25.06.2010


Neues und Bekanntes zur Sterbehilfe

Der BGH fällte heute ein Grundsatzurteil zur sog. Sterbehilfe. Darin wurde bestätigt, dass auch das aktive Eingreifen in Maßnahmen zur Lebenserhaltung, die bereits begonnen wurden oder unmittelbar bevorstehen, nicht gem. § 212 StGB oder § 216 StGB strafbar ist, wenn es dem Willen des Patienten entspricht. Ein Urteil, das mit der neuen Gesetzeslage übereinstimmt und dem Patientenwillen mehr Bedeutung verschafft.

Dogmatisch scheinen demgegenüber nicht alle Fragen geklärt. Nach der bisher nur zur Verfügung stehenden Pressemitteilung des BGH ist davon auszugehen, dass neben einem reinen Sterbenlassen ein aktiver Abbruch nur dann durch die Einwilligung des Patienten gerechtfertigt ist, wenn die Voraussetzungen des neuen § 1901a BGB beachtet wurden. Das heißt zum einen, dass es sich um den Abbruch von Heilbehandlungen oder ärztlichen Eingriffen handeln muss. Zum anderen scheint auch die Prüfung durch einen Betreuer beachtlich zu sein, was dazu führen würde, dass die Entscheidung, ob ein Abbruch strafbar oder straffrei ist, entscheidend von den Festlegungen des Betreuers abhängig sein kann. Wie weit eine Interpretationsmöglichkeit des Betreuers geht, wäre damit aber noch ungeklärt. Träfe diese Interpretation der Entscheidung zu, würde das Urteil die Probleme also eher von der Frage, ob ein Tun oder Unterlassen vorliegt, auf die Ebene des Umfangs der Wirkung der Einwilligung verlagern.

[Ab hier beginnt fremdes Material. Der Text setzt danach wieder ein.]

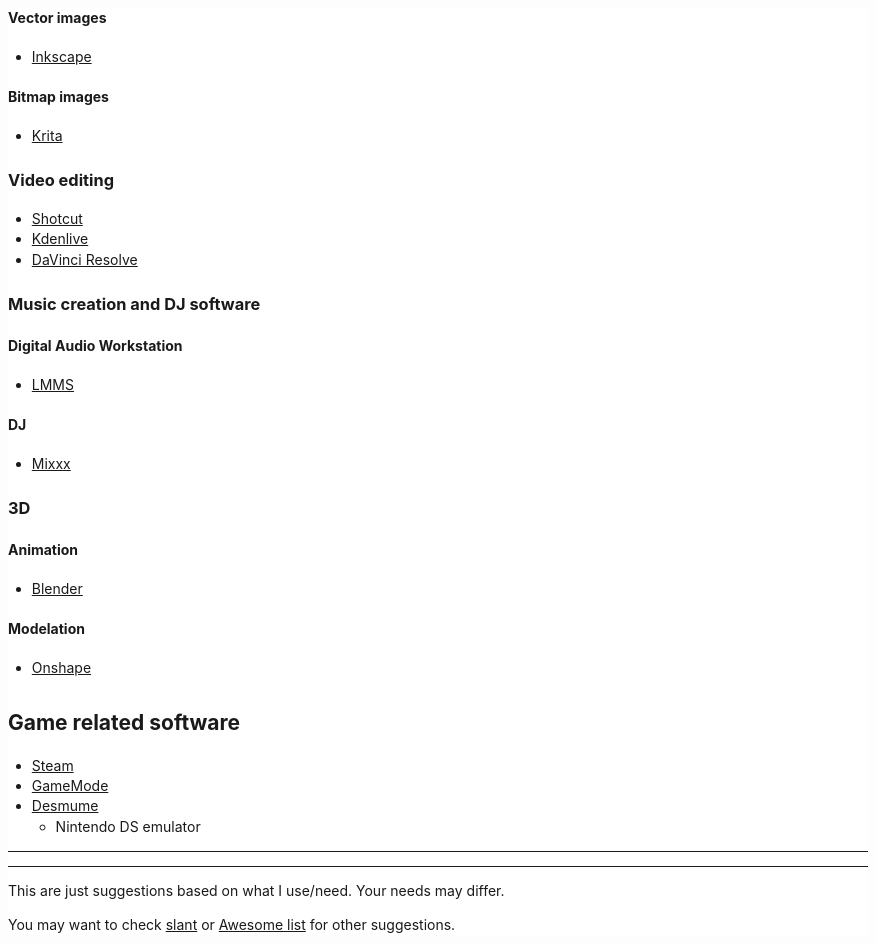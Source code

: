 ####    Vector images

*   [Inkscape](https://wiki.archlinux.org/index.php/Inkscape)

####    Bitmap images

*   [Krita](https://krita.org/en/)

###     Video editing

*   [Shotcut](https://shotcut.org/)
*   [Kdenlive](https://kdenlive.org/)
*   [DaVinci Resolve](https://www.blackmagicdesign.com/pt/products/davinciresolve)

###     Music creation and DJ software

####    Digital Audio Workstation

*   [LMMS](https://wiki.archlinux.org/index.php/LMMS)

####    DJ

*   [Mixxx](https://www.mixxx.org/)

###     3D

####    Animation

*   [Blender](https://wiki.archlinux.org/index.php/Blender)

####    Modelation

*   [Onshape](https://www.onshape.com/)

##      Game related software

*   [Steam](https://wiki.archlinux.org/index.php/Steam)
*   [GameMode](https://github.com/FeralInteractive/gamemode)
*   [Desmume](https://desmume.org)
    *   Nintendo DS emulator

***
***

This are just suggestions based on what I use/need. Your needs may differ.

You may want to check [slant](https://www.slant.co/) or [Awesome list](https://github.com/topics/awesome-list) for other suggestions.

Letztlich kann auch dieses Urteil nichts daran ändern, dass das Unrecht einer Tötung immer noch von staatlichen Vorgaben abhängen soll, die über den Willen des Inhabers des Rechtsguts hinausgehen. Es ist demgegenüber an der Zeit, insgesamt die vorgegebenen Beschränkungen der Selbstbestimmung und damit auch die Regelung des § 216 StGB aufzugeben. Nur so würden materiell-rechtliche Wertungsunstimmigkeiten vermieden, die Rechtssicherheit verbessert und der Selbstbestimmung die Geltung verschafft werden, die ihr zusteht. Allheilmittel für eine Lösung der komplexen Situation bei der Hilfe zum Sterben wäre dies freilich nicht. Bleibt doch immer noch die schwierigste aller Fragen, was der Patient wirklich will.